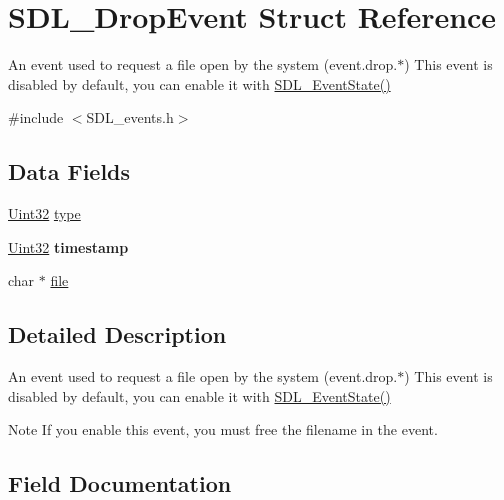 \hypertarget{struct_s_d_l___drop_event}{}\section{S\+D\+L\+\_\+\+Drop\+Event Struct Reference}
\label{struct_s_d_l___drop_event}


An event used to request a file open by the system (event.\+drop.$\ast$) This event is disabled by default, you can enable it with \hyperlink{_s_d_l__events_8h_afb772893e1c46f186fa39a4defe76df3}{S\+D\+L\+\_\+\+Event\+State()}  




{\ttfamily \#include $<$S\+D\+L\+\_\+events.\+h$>$}

\subsection*{Data Fields}
\begin{DoxyCompactItemize}
\item 
\hyperlink{_s_d_l__stdinc_8h_add440eff171ea5f55cb00c4a9ab8672d}{Uint32} \hyperlink{struct_s_d_l___drop_event_aa40a9b05c3154032b9f2d7220e9f08dc}{type}
\item 
\hyperlink{_s_d_l__stdinc_8h_add440eff171ea5f55cb00c4a9ab8672d}{Uint32} {\bfseries timestamp}\hypertarget{struct_s_d_l___drop_event_abf1ed7edeab81db9c05d899836a44a2f}{}\label{struct_s_d_l___drop_event_abf1ed7edeab81db9c05d899836a44a2f}

\item 
char $\ast$ \hyperlink{struct_s_d_l___drop_event_adf16cd437526a5c5e0e0af87745acbb8}{file}
\end{DoxyCompactItemize}


\subsection{Detailed Description}
An event used to request a file open by the system (event.\+drop.$\ast$) This event is disabled by default, you can enable it with \hyperlink{_s_d_l__events_8h_afb772893e1c46f186fa39a4defe76df3}{S\+D\+L\+\_\+\+Event\+State()} 

\begin{DoxyNote}{Note}
If you enable this event, you must free the filename in the event. 
\end{DoxyNote}


\subsection{Field Documentation}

# # # # # # #

### What the task asks
Each line in the entries above that includes the string "subsection" should be extracted.

### Worked solution
\subsection*{Data Fields}
\subsection{Detailed Description}
\subsection{Field Documentation}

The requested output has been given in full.